**Records for processing**
┌────────
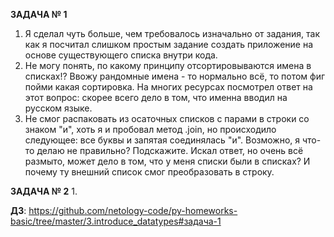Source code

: **ЗАДАЧА № 1**
1. Я сделал чуть больше, чем требовалось изначально от задания, так как я посчитал слишком простым задание создать приложение на основе существующего списка внутри кода.
2. Не могу понять, по какому принципу отсортировываются имена в списках!? Ввожу рандомные имена - то нормально всё, то потом фиг пойми какая сортировка. На многих ресурсах посмотрел ответ на этот вопрос: скорее всего дело в том, что именна вводил на русском языке.
3. Не смог распаковать из осаточных списков с парами в строки со знаком "и", хоть я и пробовал метод .join, но происходило следующее: все буквы и запятая соединялась "и". Возможно, я что-то делаю не правильно? Подскажите. Искал ответ, но очень всё размыто, может дело в том, что у меня списки были в списках? И почему ту внешний список смог преобразовать в строку.

**ЗАДАЧА № 2**
1. 

**ДЗ**: https://github.com/netology-code/py-homeworks-basic/tree/master/3.introduce_datatypes#задача-1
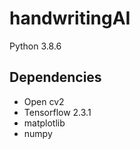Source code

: # handwritingAI
Python 3.8.6

## Dependencies
 * Open cv2
 * Tensorflow 2.3.1
 * matplotlib
 * numpy

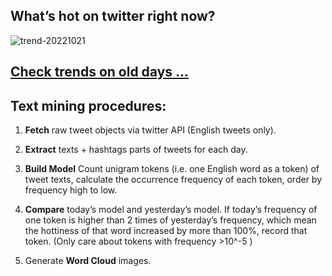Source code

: ## What’s hot on twitter right now?

![trend-20221021][wordcloud]

[wordcloud]: https://raw.githubusercontent.com/xdqc/tweet-trend-everyday/master/word-cloud/trend-20221021.png?token=AF5V4P7ADR6KQBZ4CEDTNIK6AXRMU "trend-20221021"

## [Check trends on old days ...](https://github.com/xdqc/tweet-trend-everyday/tree/master/word-cloud)

## Text mining procedures:

1. **Fetch** raw tweet objects via twitter API (English tweets only).

2. **Extract** texts + hashtags parts of tweets for each day.

3. **Build Model** Count unigram tokens (i.e. one English word as a token) of tweet texts, calculate the occurrence frequency of each token, order by frequency high to low.

4. **Compare** today’s model and yesterday’s model. If today’s frequency of one token is higher than 2 times of yesterday’s frequency, which mean the hottiness of that word increased by more than 100%, record that token. (Only care about tokens with frequency >10^-5 )

5. Generate **Word Cloud** images.
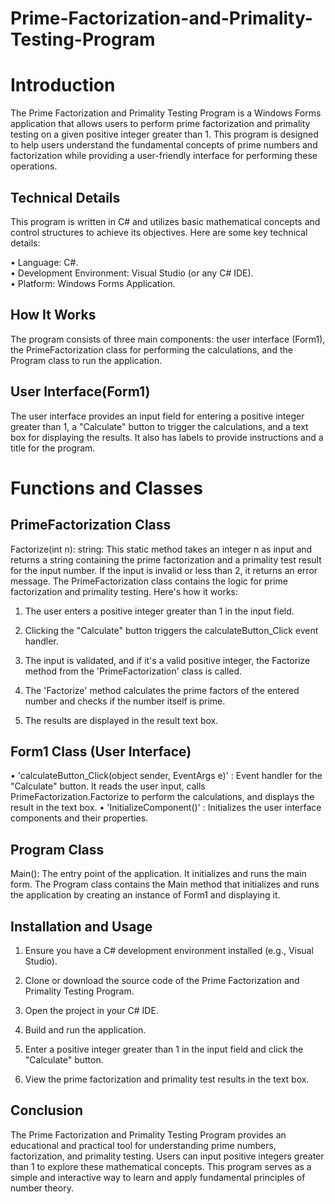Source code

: # Prime-Factorization-and-Primality-Testing-Program

# Introduction
The Prime Factorization and Primality Testing Program is a Windows Forms application that allows users to perform prime factorization and primality testing on a given positive integer greater than 1. This program is designed to help users understand the fundamental concepts of prime numbers and factorization while providing a user-friendly interface for performing these operations.

## Technical Details
This program is written in C# and utilizes basic mathematical concepts and control structures to achieve its objectives. Here are some key technical details:

• Language: C#.<br />
• Development Environment: Visual Studio (or any C# IDE).<br />
• Platform: Windows Forms Application.<br />

## How It Works
The program consists of three main components: the user interface (Form1), the PrimeFactorization class for performing the calculations, and the Program class to run the application.

## User Interface(Form1)
The user interface provides an input field for entering a positive integer greater than 1, a "Calculate" button to trigger the calculations, and a text box for displaying the results. It also has labels to provide instructions and a title for the program.

# Functions and Classes
## PrimeFactorization Class
Factorize(int n): string: This static method takes an integer n as input and returns a string containing the prime factorization and a primality test result for the input number. If the input is invalid or less than 2, it returns an error message.
The PrimeFactorization class contains the logic for prime factorization and primality testing. Here's how it works:

1. The user enters a positive integer greater than 1 in the input field.

2. Clicking the "Calculate" button triggers the calculateButton_Click event handler.

3. The input is validated, and if it's a valid positive integer, the Factorize method from the 'PrimeFactorization' class is called.

4. The 'Factorize' method calculates the prime factors of the entered number and checks if the number itself is prime.

5. The results are displayed in the result text box.

## Form1 Class (User Interface)
• 'calculateButton_Click(object sender, EventArgs e)' : Event handler for the "Calculate" button. It reads the user input, calls PrimeFactorization.Factorize to perform the calculations, and displays the result in the text box.
• 'InitializeComponent()' : Initializes the user interface components and their properties.

## Program Class
Main(): The entry point of the application. It initializes and runs the main form.
The Program class contains the Main method that initializes and runs the application by creating an instance of Form1 and displaying it.

## Installation and Usage
1. Ensure you have a C# development environment installed (e.g., Visual Studio).

2. Clone or download the source code of the Prime Factorization and Primality Testing Program.

3. Open the project in your C# IDE.

4. Build and run the application.

5. Enter a positive integer greater than 1 in the input field and click the "Calculate" button.

6. View the prime factorization and primality test results in the text box.

## Conclusion
The Prime Factorization and Primality Testing Program provides an educational and practical tool for understanding prime numbers, factorization, and primality testing. Users can input positive integers greater than 1 to explore these mathematical concepts. This program serves as a simple and interactive way to learn and apply fundamental principles of number theory.
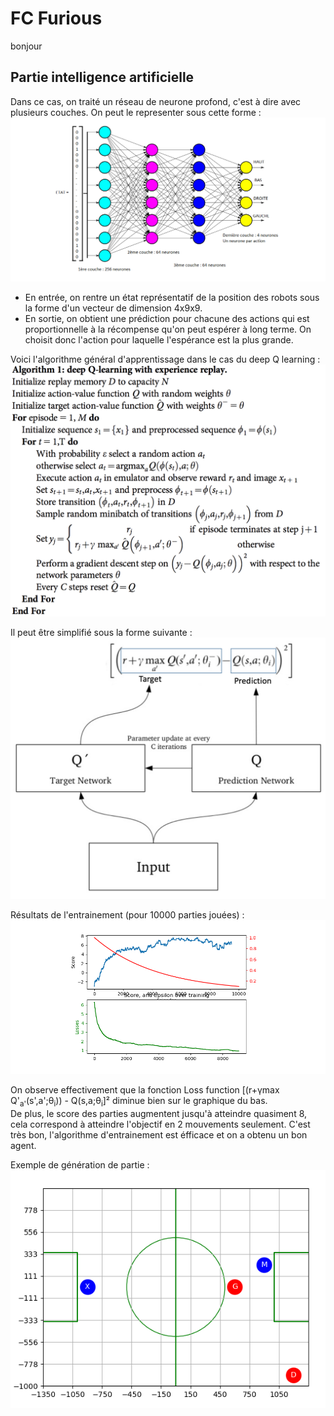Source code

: # FC Furious
 
bonjour
## Partie intelligence artificielle
Dans ce cas, on traité un réseau de neurone profond, c'est à dire avec plusieurs couches. On peut le representer sous cette forme :
![Reseau](img/reseau.png)
* En entrée, on rentre un état représentatif de la position des robots sous la forme d'un vecteur de dimension 4x9x9.  
* En sortie, on obtient une prédiction pour chacune des actions qui est proportionnelle à la récompense qu'on peut espérer à long terme. On choisit donc l'action pour laquelle l'espérance est la plus grande.  

Voici l'algorithme général d'apprentissage dans le cas du deep Q learning :
![Deep Q learning](img/algo.png)

Il peut être simplifié sous la forme suivante :
![Deep q simplifie](img/algo_simplifie.png)

Résultats de l'entrainement (pour 10000 parties jouées) :
![Entrainement](img/training.png)

On observe effectivement que la fonction Loss function [(r+&gamma;max Q'<sub>a'</sub>(s',a';&theta;<sub>i</sub>)) - Q(s,a;&theta;<sub>i</sub>]² diminue bien sur le graphique du bas.  
De plus, le score des parties augmentent jusqu'à atteindre quasiment 8, cela correspond à atteindre l'objectif en 2 mouvements seulement. C'est très bon, l'algorithme d'entrainement est éfficace et on a obtenu un bon agent.

Exemple de génération de partie :  
![Partie](img/ini_pos.png)
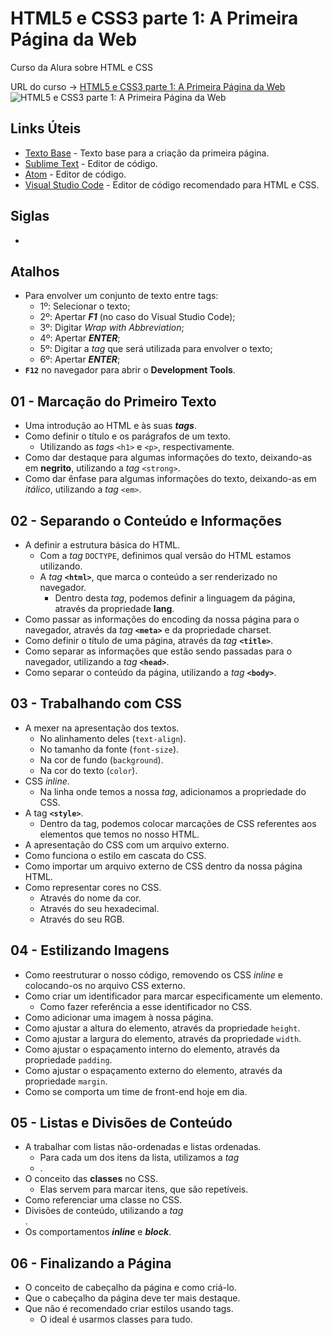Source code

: # HTML5 e CSS3 parte 1: A Primeira Página da Web

Curso da Alura sobre HTML e CSS

URL do curso -> [HTML5 e CSS3 parte 1: A Primeira Página da Web](https://www.alura.com.br/curso-online-html5-css3-primeiros-passos)
![HTML5 e CSS3 parte 1: A Primeira Página da Web](https://www.alura.com.br/assets/api/share/curso-html5-css3-primeiros-passos.png)

## Links Úteis
* [Texto Base](https://caelum-online-public.s3.amazonaws.com/1179-html5-css3/01/texto-base.zip) - Texto base para a criação da primeira página.
* [Sublime Text](https://www.sublimetext.com/) - Editor de código.
* [Atom](https://atom.io/) - Editor de código.
* [Visual Studio Code](https://code.visualstudio.com/) - Editor de código recomendado para HTML e CSS.

## Siglas
*

## Atalhos
* Para envolver um conjunto de texto entre tags:
    * 1º: Selecionar o texto;
    * 2º: Apertar ***F1*** (no caso do Visual Studio Code);
    * 3º: Digitar *Wrap with Abbreviation*;
    * 4º: Apertar ***ENTER***;
    * 5º: Digitar a *tag* que será utilizada para envolver o texto;
    * 6º: Apertar ***ENTER***;
* **`F12`** no navegador para abrir o **Development Tools**.

## 01 - Marcação do Primeiro Texto
* Uma introdução ao HTML e às suas ***tags***.
* Como definir o título e os parágrafos de um texto.
    * Utilizando as *tags* `<h1>` e `<p>`, respectivamente.
* Como dar destaque para algumas informações do texto, deixando-as em **negrito**, utilizando a *tag* `<strong>`.
* Como dar ênfase para algumas informações do texto, deixando-as em *itálico*, utilizando a *tag* `<em>`.

## 02 - Separando o Conteúdo e Informações
* A definir a estrutura básica do HTML.
    * Com a *tag* `DOCTYPE`, definimos qual versão do HTML estamos utilizando.
    * A *tag* **`<html>`**, que marca o conteúdo a ser renderizado no navegador.
        * Dentro desta *tag*, podemos definir a linguagem da página, através da propriedade **lang**.
* Como passar as informações do encoding da nossa página para o navegador, através da *tag* **`<meta>`** e da propriedade charset.
* Como definir o título de uma página, através da *tag* **`<title>`**.
* Como separar as informações que estão sendo passadas para o navegador, utilizando a *tag* **`<head>`**.
* Como separar o conteúdo da página, utilizando a *tag* **`<body>`**.

## 03 - Trabalhando com CSS
* A mexer na apresentação dos textos.
    * No alinhamento deles (`text-align`).
    * No tamanho da fonte (`font-size`).
    * Na cor de fundo (`background`).
    * Na cor do texto (`color`).
* CSS *inline*.
    * Na linha onde temos a nossa *tag*, adicionamos a propriedade do CSS.
* A tag **`<style>`**.
    * Dentro da tag, podemos colocar marcações de CSS referentes aos elementos que temos no nosso HTML.
* A apresentação do CSS com um arquivo externo.
* Como funciona o estilo em cascata do CSS.
* Como importar um arquivo externo de CSS dentro da nossa página HTML.
* Como representar cores no CSS.
    * Através do nome da cor.
    * Através do seu hexadecimal.
    * Através do seu RGB.

## 04 - Estilizando Imagens
* Como reestruturar o nosso código, removendo os CSS *inline* e colocando-os no arquivo CSS externo.
* Como criar um identificador para marcar especificamente um elemento.
    * Como fazer referência a esse identificador no CSS.
* Como adicionar uma imagem à nossa página.
* Como ajustar a altura do elemento, através da propriedade `height`.
* Como ajustar a largura do elemento, através da propriedade `width`.
* Como ajustar o espaçamento interno do elemento, através da propriedade `padding`.
* Como ajustar o espaçamento externo do elemento, através da propriedade `margin`.
* Como se comporta um time de front-end hoje em dia.

## 05 - Listas e Divisões de Conteúdo
* A trabalhar com listas não-ordenadas e listas ordenadas.
    * Para cada um dos itens da lista, utilizamos a *tag* <li>.
* O conceito das **classes** no CSS.
    * Elas servem para marcar itens, que são repetíveis.
* Como referenciar uma classe no CSS.
* Divisões de conteúdo, utilizando a *tag* <div>.
* Os comportamentos ***inline*** e ***block***.

## 06 - Finalizando a Página
* O conceito de cabeçalho da página e como criá-lo.
* Que o cabeçalho da página deve ter mais destaque.
* Que não é recomendado criar estilos usando tags.
    * O ideal é usarmos classes para tudo.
└────────
**Work task**
Up to and including the line containing "twitter right now?", repeat every line from the start of the data, but none of the pictures.

**Exercise output**
Source code

: **ЗАДАЧА № 1**
1. Я сделал чуть больше, чем требовалось изначально от задания, так как я посчитал слишком простым задание создать приложение на основе существующего списка внутри кода.
2. Не могу понять, по какому принципу отсортировываются имена в списках!? Ввожу рандомные имена - то нормально всё, то потом фиг пойми какая сортировка. На многих ресурсах посмотрел ответ на этот вопрос: скорее всего дело в том, что именна вводил на русском языке.
3. Не смог распаковать из осаточных списков с парами в строки со знаком "и", хоть я и пробовал метод .join, но происходило следующее: все буквы и запятая соединялась "и". Возможно, я что-то делаю не правильно? Подскажите. Искал ответ, но очень всё размыто, может дело в том, что у меня списки были в списках? И почему ту внешний список смог преобразовать в строку.

**ЗАДАЧА № 2**
1. 

**ДЗ**: https://github.com/netology-code/py-homeworks-basic/tree/master/3.introduce_datatypes#задача-1
Source code

: # handwritingAI
Python 3.8.6

## Dependencies
 * Open cv2
 * Tensorflow 2.3.1
 * matplotlib
 * numpy

Source code

: ## What’s hot on twitter right now?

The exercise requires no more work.